+++ Records supplied +++

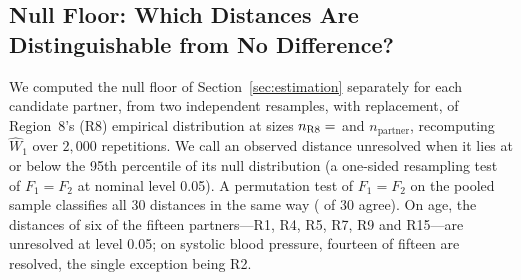 \documentclass[AMA,Times1COL]{WileyNJDv5}
\begin{document}
\subsection{Null Floor: Which Distances Are Distinguishable from No Difference?}\label{sec:app_operability}

We computed the null floor of Section~\ref{sec:estimation} separately for each candidate partner, from two independent resamples, with replacement, of Region~8's (R8) empirical distribution at sizes $n_{\text{R8}} = \numval{nR8floor}$ and $n_{\text{partner}}$, recomputing $\widehat{W}_1$ over $2{,}000$ repetitions. %
We call an observed distance unresolved when it lies at or below the 95th percentile of its null distribution (a one-sided resampling test of $F_1 = F_2$ at nominal level 0.05). A permutation test of $F_1 = F_2$ on the pooled sample classifies all 30 distances in the same way ( of 30 agree). On age, the distances of six of the fifteen partners---R1, R4, R5, R7, R9 and R15---are unresolved at level 0.05; on systolic blood pressure, fourteen of fifteen are resolved, the single exception being R2.
\end{document}
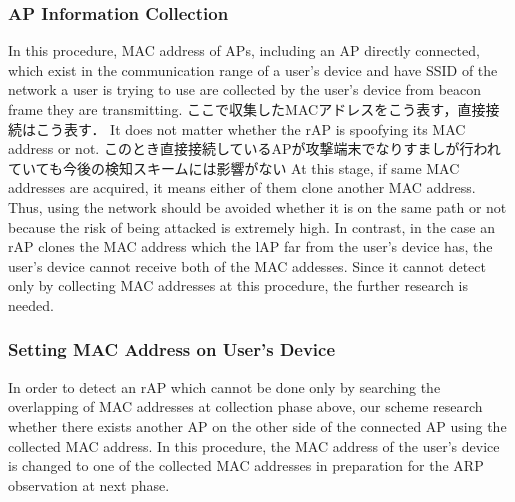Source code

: \documentclass[conference]{IEEEtran}
\begin{document}
\subsubsection{AP Information Collection}
In this procedure, MAC address of APs, including an AP directly connected, which exist in the communication range of a user's device and have SSID of the network a user is trying to use are collected by the user's device from beacon frame they are transmitting.
ここで収集したMACアドレスをこう表す，直接接続はこう表す．
It does not matter whether the rAP is spoofying its MAC address or not.
このとき直接接続しているAPが攻撃端末でなりすましが行われていても今後の検知スキームには影響がない
At this stage, if same MAC addresses are acquired, it means either of them clone another MAC address.
Thus, using the network should be avoided whether it is on the same path or not because the risk of being attacked is extremely high. 
In contrast, in the case an rAP clones the MAC address which the lAP far from the user's device has, the user's device cannot receive both of the MAC addesses.
Since it cannot detect only by collecting MAC addresses at this procedure, the further research is needed.

\subsubsection{Setting MAC Address on User's Device}
In order to detect an rAP which cannot be done only by searching the overlapping of MAC addresses at collection phase above, our scheme research whether there exists another AP on the other side of the connected AP using the collected MAC address.
In this procedure, the MAC address of the user's device is changed to one of the collected MAC addresses in preparation for the ARP observation at next phase.
\end{document}
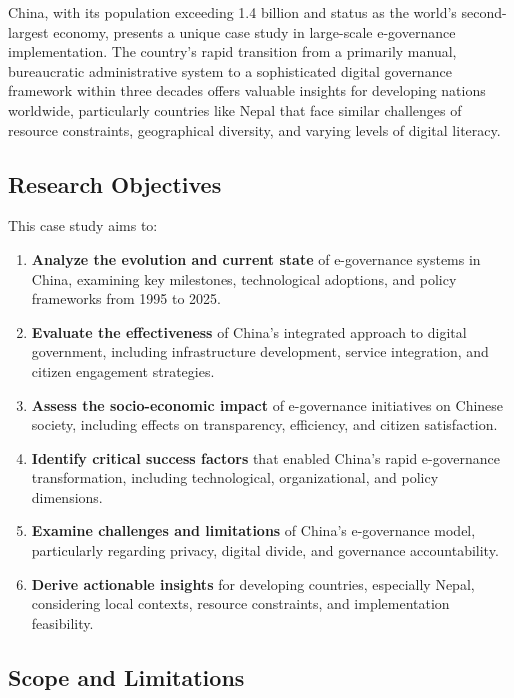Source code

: \documentclass[12pt,a4paper]{article}
\begin{document}
China, with its population exceeding 1.4 billion and status as the world's second-largest economy, presents a unique case study in large-scale e-governance implementation. The country's rapid transition from a primarily manual, bureaucratic administrative system to a sophisticated digital governance framework within three decades offers valuable insights for developing nations worldwide, particularly countries like Nepal that face similar challenges of resource constraints, geographical diversity, and varying levels of digital literacy.

\subsection{Research Objectives}

This case study aims to:

\begin{enumerate}[label=\arabic*.]
    \item \textbf{Analyze the evolution and current state} of e-governance systems in China, examining key milestones, technological adoptions, and policy frameworks from 1995 to 2025.
    
    \item \textbf{Evaluate the effectiveness} of China's integrated approach to digital government, including infrastructure development, service integration, and citizen engagement strategies.
    
    \item \textbf{Assess the socio-economic impact} of e-governance initiatives on Chinese society, including effects on transparency, efficiency, and citizen satisfaction.
    
    \item \textbf{Identify critical success factors} that enabled China's rapid e-governance transformation, including technological, organizational, and policy dimensions.
    
    \item \textbf{Examine challenges and limitations} of China's e-governance model, particularly regarding privacy, digital divide, and governance accountability.
    
    \item \textbf{Derive actionable insights} for developing countries, especially Nepal, considering local contexts, resource constraints, and implementation feasibility.
\end{enumerate}

\subsection{Scope and Limitations}
\end{document}
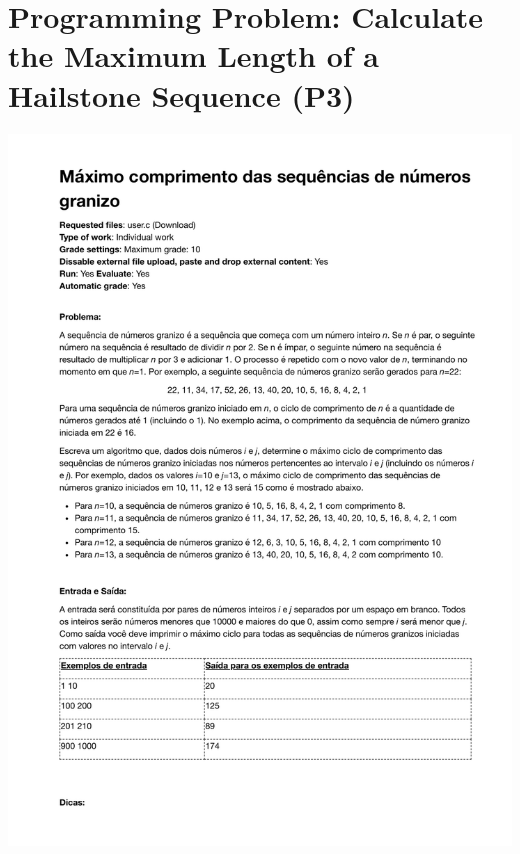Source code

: \section{Programming Problem: Calculate the Maximum Length of a Hailstone Sequence (P3)}
\label{annex:second-study-p3}
\includegraphics[page=1,width=1\textwidth]{images/annex/second-study-p3.pdf}

\newpage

+++

Exercise details:
The records above should be returned exactly; no image belongs in the copy.

Solution to this task:
 \documentclass[AMA,Times1COL]{WileyNJDv5}
\begin{document}
\subsection{Null Floor: Which Distances Are Distinguishable from No Difference?}\label{sec:app_operability}

We computed the null floor of Section~\ref{sec:estimation} separately for each candidate partner, from two independent resamples, with replacement, of Region~8's (R8) empirical distribution at sizes $n_{\text{R8}} = \numval{nR8floor}$ and $n_{\text{partner}}$, recomputing $\widehat{W}_1$ over $2{,}000$ repetitions. %
We call an observed distance unresolved when it lies at or below the 95th percentile of its null distribution (a one-sided resampling test of $F_1 = F_2$ at nominal level 0.05). A permutation test of $F_1 = F_2$ on the pooled sample classifies all 30 distances in the same way ( of 30 agree). On age, the distances of six of the fifteen partners---R1, R4, R5, R7, R9 and R15---are unresolved at level 0.05; on systolic blood pressure, fourteen of fifteen are resolved, the single exception being R2.
\end{document}
Source code

: \documentclass[conference]{IEEEtran}
\begin{document}
\subsubsection{AP Information Collection}
In this procedure, MAC address of APs, including an AP directly connected, which exist in the communication range of a user's device and have SSID of the network a user is trying to use are collected by the user's device from beacon frame they are transmitting.
ここで収集したMACアドレスをこう表す，直接接続はこう表す．
It does not matter whether the rAP is spoofying its MAC address or not.
このとき直接接続しているAPが攻撃端末でなりすましが行われていても今後の検知スキームには影響がない
At this stage, if same MAC addresses are acquired, it means either of them clone another MAC address.
Thus, using the network should be avoided whether it is on the same path or not because the risk of being attacked is extremely high. 
In contrast, in the case an rAP clones the MAC address which the lAP far from the user's device has, the user's device cannot receive both of the MAC addesses.
Since it cannot detect only by collecting MAC addresses at this procedure, the further research is needed.

\subsubsection{Setting MAC Address on User's Device}
In order to detect an rAP which cannot be done only by searching the overlapping of MAC addresses at collection phase above, our scheme research whether there exists another AP on the other side of the connected AP using the collected MAC address.
In this procedure, the MAC address of the user's device is changed to one of the collected MAC addresses in preparation for the ARP observation at next phase.
\end{document}
Source code

: \documentclass[12pt,a4paper]{article}
\begin{document}
China, with its population exceeding 1.4 billion and status as the world's second-largest economy, presents a unique case study in large-scale e-governance implementation. The country's rapid transition from a primarily manual, bureaucratic administrative system to a sophisticated digital governance framework within three decades offers valuable insights for developing nations worldwide, particularly countries like Nepal that face similar challenges of resource constraints, geographical diversity, and varying levels of digital literacy.

\subsection{Research Objectives}

This case study aims to:

\begin{enumerate}[label=\arabic*.]
    \item \textbf{Analyze the evolution and current state} of e-governance systems in China, examining key milestones, technological adoptions, and policy frameworks from 1995 to 2025.
    
    \item \textbf{Evaluate the effectiveness} of China's integrated approach to digital government, including infrastructure development, service integration, and citizen engagement strategies.
    
    \item \textbf{Assess the socio-economic impact} of e-governance initiatives on Chinese society, including effects on transparency, efficiency, and citizen satisfaction.
    
    \item \textbf{Identify critical success factors} that enabled China's rapid e-governance transformation, including technological, organizational, and policy dimensions.
    
    \item \textbf{Examine challenges and limitations} of China's e-governance model, particularly regarding privacy, digital divide, and governance accountability.
    
    \item \textbf{Derive actionable insights} for developing countries, especially Nepal, considering local contexts, resource constraints, and implementation feasibility.
\end{enumerate}

\subsection{Scope and Limitations}
\end{document}
Source code

: \section{Programming Problem: Calculate the Maximum Length of a Hailstone Sequence (P3)}
\label{annex:second-study-p3}
\includegraphics[page=1,width=1\textwidth]{images/annex/second-study-p3.pdf}

\newpage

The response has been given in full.